A few things before I forget!

A couple corrections:  In yesterday’s post, George’s Camp, I indicated that George was younger than his brother Howard.  The opposite is true.  And three weeks ago, in a post titled on Muggins Crick at the Creek Place, I indicated that the Joe Creek family sold their place sometime in the ’90s.  In actuality, the Creek land sold to Kroenke Ranches in 2003, on the same day the Grierson land did; the Griersons had only leased the Creek Place in prior years.  (I had the chance to visit with my dad today concerning details like this!)

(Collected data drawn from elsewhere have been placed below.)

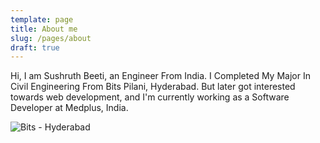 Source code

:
 ```yaml
---
template: page
title: About me
slug: /pages/about
draft: true
---
```

Hi,  I am Sushruth Beeti, an Engineer From India. I Completed My Major In Civil Engineering From Bits Pilani, Hyderabad. But later got interested towards web development, and I'm currently working as a Software Developer at Medplus, India.

![Bits - Hyderabad](/media/bits_hyd.jpg "Academic Block - Bits Hyderabad")
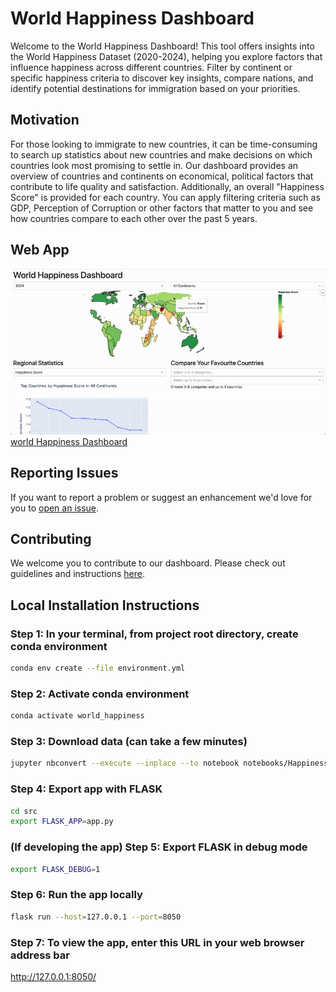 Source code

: # World Happiness Dashboard

Welcome to the World Happiness Dashboard! This tool offers insights into the World Happiness Dataset (2020-2024), helping you explore factors that influence happiness across different countries. Filter by continent or specific happiness criteria to discover key insights, compare nations, and identify potential destinations for immigration based on your priorities.

## Motivation

For those looking to immigrate to new countries, it can be time-consuming to search up statistics about new countries and make decisions on which countries look most promising to settle in. Our dashboard provides an overview of countries and continents on economical, political factors that contribute to life quality and satisfaction. Additionally, an overall "Happiness Score" is provided for each country. You can apply filtering criteria such as GDP, Perception of Corruption or other factors that matter to you and see how countries compare to each other over the past 5 years.

## Web App

![demo](img/demo.gif)
[world Happiness Dashboard](https://dsci-532-2025-11-world-happiness-1.onrender.com/)

## Reporting Issues

If you want to report a problem or suggest an enhancement we'd love for you to [open an issue](https://github.com/UBC-MDS/DSCI-532_2025_11_world_happiness/issues).

## Contributing

We welcome you to contribute to our dashboard. Please check out guidelines and instructions [here](https://github.com/UBC-MDS/DSCI-532_2025_11_world_happiness/blob/main/CONTRIBUTING.md).

## Local Installation Instructions

### Step 1: In your terminal, from project root directory, create conda environment

```bash
conda env create --file environment.yml
```

### Step 2: Activate conda environment

```bash
conda activate world_happiness
```

### Step 3: Download data (can take a few minutes)

```bash
jupyter nbconvert --execute --inplace --to notebook notebooks/Happiness_data_ETL_pipeline.ipynb
```

### Step 4: Export app with FLASK

```bash
cd src
export FLASK_APP=app.py
```

### (If developing the app) Step 5: Export FLASK in debug mode

```bash
export FLASK_DEBUG=1
```

### Step 6: Run the app locally

```bash
flask run --host=127.0.0.1 --port=8050
```

### Step 7: To view the app, enter this URL in your web browser address bar

http://127.0.0.1:8050/
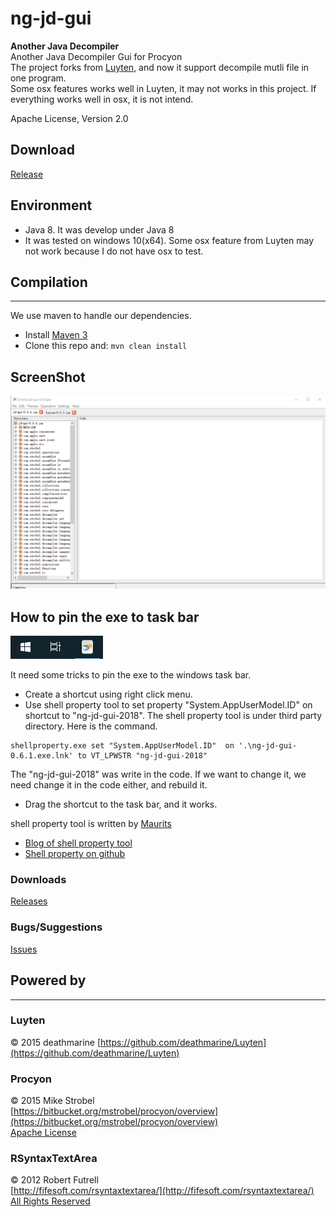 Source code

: ng-jd-gui
======
**Another Java Decompiler**  
Another Java Decompiler Gui for Procyon   
The project forks from [Luyten](https://github.com/deathmarine/Luyten), and now it support decompile mutli file
 in one program.  
Some osx features works well in Luyten, it may not works in this project. If everything works 
well in osx, it is not intend.
     
Apache License, Version 2.0  

## Download
[Release](https://github.com/ifreefly/ng-jd-gui/releases)

## Environment
* Java 8. It was develop under Java 8
* It was tested on windows 10(x64). Some osx feature from Luyten may not work because I do not have osx to test.

## Compilation
*****

We use maven to handle our dependencies.

* Install [Maven 3](http://maven.apache.org/download.html)
* Clone this repo and: `mvn clean install`

## ScreenShot
![Screen](doc/resource/screenshot.png)

## How to pin the exe to task bar
![Screen](doc/resource/pin_taskbar.png)

It need some tricks to pin the exe to the windows task bar.

* Create a shortcut using right click menu.
* Use shell property tool to set property "System.AppUserModel.ID" on shortcut to "ng-jd-gui-2018". The shell property
tool is under third party directory. Here is the command.
```batch
shellproperty.exe set "System.AppUserModel.ID"  on '.\ng-jd-gui-0.6.1.exe.lnk' to VT_LPWSTR "ng-jd-gui-2018"
``` 
The "ng-jd-gui-2018" was write in the code. If we want to change it, we need change it in the code either, and rebuild
it.
* Drag the shortcut to the task bar, and it works.


shell property tool is written by [Maurits](https://social.msdn.microsoft.com/profile/Maurits+%5BMSFT%5D)
* [Blog of shell property tool](https://blogs.msdn.microsoft.com/matthew_van_eerde/2013/09/24/shellproperty-exe-v2-read-all-properties-on-a-file-set-properties-of-certain-non-vt_lpwstr-types/)
* [Shell property on github](https://github.com/mvaneerde/blog/tree/master/shellproperty)



### Downloads
[Releases](https://github.com/ifreefly/ng-jd-gui/releases)  

### Bugs/Suggestions
[Issues](https://github.com/ifreefly/ng-jd-gui/issues)  


## Powered by 
*****
### Luyten
&copy; 2015 deathmarine 
[https://github.com/deathmarine/Luyten](https://github.com/deathmarine/Luyten)

### Procyon
&copy; 2015 Mike Strobel  
[https://bitbucket.org/mstrobel/procyon/overview](https://bitbucket.org/mstrobel/procyon/overview)  
[Apache License](https://github.com/deathmarine/Luyten/blob/master/distfiles/Procyon.License.txt)  


### RSyntaxTextArea
&copy; 2012 Robert Futrell  
[http://fifesoft.com/rsyntaxtextarea/](http://fifesoft.com/rsyntaxtextarea/)  
[All Rights Reserved](https://github.com/deathmarine/Luyten/blob/master/distfiles/RSyntaxTextArea.License.txt)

A quick review of yesterday:  I got so caught up in telling the story of George’s Camp last night — and, quite honestly, I was crying into my keyboard — that I neglected to include the other details from yesterday.  So here goes.  The temperature fluctuated between 40° and 20° and various snow squalls went through in the afternoon, though no more than a dusting of snow actually landed on the ground.  In the morning, as the kids and I drove to and from George’s Camp, Beau met with Pepe The Feed Salesman to discuss mineral needs and more for the ranch.  At lunchtime we all ate a quick sandwich together before Beau headed to the Spring Pasture, this time with a fire rig on the back of his pickup — part of the newest proposal for releasing the air-locked waterline headed to the Upper House Pasture.  He met Brian there at the storage tank in the Spring Pasture.  First they pumped water out of the full storage tank and into the fire rig.  Then, using the pipe saddle obtained from Rod Lee, they fixed a hydrant to the pipe where it lay buried about halfway between the storage tank and the first stock tank on the line.  Next, using the hydrant in backwards fashion, they pumped the water out of the fire rig and into the waterline.  AND… IT WORKED!  After a month of banging his head against the wall concerning this particular water system, Beau was a seriously happy guy when he got in last night about 8 p.m.  It worked just like they’d hoped:  the pumped-in water forced the air bubble that had locked the line back up the pipe and into the storage tank… which freed the pipes up and resulted in thousands of gallons of water finally giving into gravity and flowing out of the storage tank and down the pipeline, just like they were always meant to do.  Three cheers!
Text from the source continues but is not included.